Building of a paywall  

How to replace the revenue that had diminishing due to a decline in paid print readership and advertising revenue has been flummoxing publishers for quite some time. Many started implementing paywalls on their websites, based on one of three high level models. Hard paywalls that allow no free content and prompt the user straight away to pay in order to access content, soft paywalls that allow some free content, such as an abstract or summary, and metered paywalls that allow a set number of free articles that a reader can access over a specific period.  

The Times is perhaps the most famous outlet to have implemented a paywall with any success, leading to it now seeing near £11 million in profits. Yet, the Sun’s paywall experiment to offset lowering advertising revenue is more typical of the industry’s u-turn on the practice and lasted a matter of just a couple of years before the scheme got scrapped back in 2015.  

A micro solution  

The good news is that there are now emerging technology solutions available that can give publishing companies a way to boost their online conversion rates and drive revenue. The key for them is to implement a solution that will lead to as frictionless a solution for payment as possible so as to persuade readers to put their hands in their digital pockets. By creating bespoke payment options that reflect customer preferences – for example, for one-off purchases and subscriptions – publishers can quickly be receiving income for content to offset the falling ad revenues that are crippling them.  

The solution is in many ways right in front of them. It has been well publicised how much consumers have become used to making micropayments in a variety of sectors. Apps that are initially free to download are expected to total $36.9 billion in micropayments this year. Today, a staggering 92 percent of smartphone users have made an in-app purchase, and four in ten (42 percent) have upgraded from a free app to a paid “pro” edition. Interestingly, despite so many upgrading, 88 percent of in-app purchases are made from an app’s free edition.  
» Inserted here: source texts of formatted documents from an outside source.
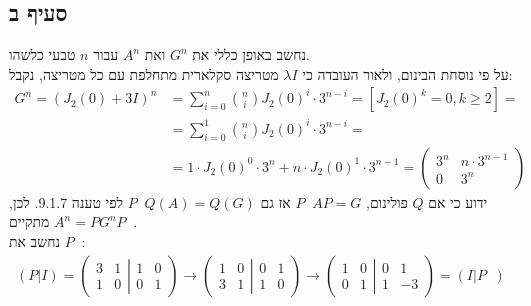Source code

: \documentclass{article}
\DeclareMathOperator{\inv}{^{-1}}
\begin{document}
\subsection*{סעיף ב}
נחשב באופן כללי את $G^n$ ואת $A^n$ עבור $n$ טבעי כלשהו. \\
על פי נוסחת הבינום, ולאור העובדה כי $\lambda I$ מטריצה סקלארית מתחלפת עם כל מטריצה, נקבל:
\begin{align*}
    G^n = (J_2(0)+3I)^n & =\sum_{i=0}^{n} { n \choose i } J_2(0)^i \cdot 3^{n-i}=   [J_2(0)^k = 0, k \geq 2]= \\
                        & =\sum_{i=0}^{1} { n \choose i } J_2(0)^i \cdot 3^{n-i}=                             \\
                        & = 1 \cdot J_2(0)^0 \cdot 3^n + n \cdot J_2(0)^1 \cdot 3^{n-1}=\begin{pmatrix}
                                                                                            3^n & n \cdot 3^{n-1} \\
                                                                                            0   & 3^n
                                                                                        \end{pmatrix}
\end{align*}
ידוע כי אם $Q$ פולינום, $P\inv A P = G$ אז גם $P\inv Q(A)=Q(G)$ לפי טענה 9.1.7. לכן, מתקיים $A^n=PG^nP\inv$.\\
נחשב את $P\inv$:
\begin{align*}
    (P | I) = \left(
    \begin{matrix}
        3 & 1 \\
        1 & 0
    \end{matrix}
    \left|
    \begin{matrix}
        1 & 0 \\
        0 & 1
    \end{matrix}
    \right.
    \right)
    \rightarrow
    \left(
    \begin{matrix}
        1 & 0 \\
        3 & 1
    \end{matrix}
    \left|
    \begin{matrix}
        0 & 1 \\
        1 & 0
    \end{matrix}
    \right.
    \right)
    \rightarrow
    \left(
    \begin{matrix}
        1 & 0 \\
        0 & 1
    \end{matrix}
    \left|
    \begin{matrix}
        0 & 1  \\
        1 & -3
    \end{matrix}
    \right.
    \right)
    =(I | P\inv)
\end{align*}
\end{document}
Boosting conversion rates  

Buymymag.co.uk is just one publisher to benefit from this new thinking. By implementing a mobile payment option it has been able to give customers access to over 5,000 magazine titles from a single portal, so that they can access their content on the go. By using a flexible mobile billing solution, the company is able to offer a range of products and services, as well as one-off purchases and subscription billing.   

Customers can pay for individual magazines or subscriptions simply by entering their mobile phone number and completing a short SMS verification, charging the purchase to their mobile phone account or using prepay credit. Crucially, using a mobile payment solution means that customers don’t have to leave their mobile device at any point, ensuring high conversion rates. 

Filling the revenue void  

Publishers need to look at enhancing the billing options available to their customers to fill the ad revenue void. The key is not to fight against the tide, but rather allow consumers to make payments in line with wider technology trends and their shifting expectations.    

Many are becoming used to using their mobiles as a replacement wallet in their everyday offline lives too, this year the number of Apple Pay transactions in the UK has grown by 300 percent. The trend is likely to continue too as now over half of contactless payment terminals in the UK are able to take Apple Pay transactions of any value. Most card readers had previously been restricted to £30, the default upper limit for contactless card transactions. 

In the palm of their hands 

The mobile is the core to all our lives. We use it to bank, listen to music, take photos and yes, occasionally make a call. The trend to pay by mobile continues to grow and there is no surprise; frictionless payment mechanisms have been the solution to a global problem that has plagued all sorts of online merchants. Until recently, shopping cart abandonment was rife due to too much friction at point of checkout. A trend that was specifically magnified when it came to converting mobile shoppers. Yet, the latest Visa research shows that the number of Europeans who now regularly using a mobile device for payments has tripled since 2015, from 18% to 54%.  

Now more than ever you need to integrate a fast, secure and convenient payment method that reduces the hassle and friction thus far associated with processing payments for content. By publishers implementing mobile micropayment functionality to their content offerings means that consumers have the ability to pay for content literally in the palm of their hands. It also means that they can make frictionless payments using the source of funds that they already have with their mobile services provider. There’s no need to enter cumbersome credit card details or billing addresses, and no redirections away from your website or app.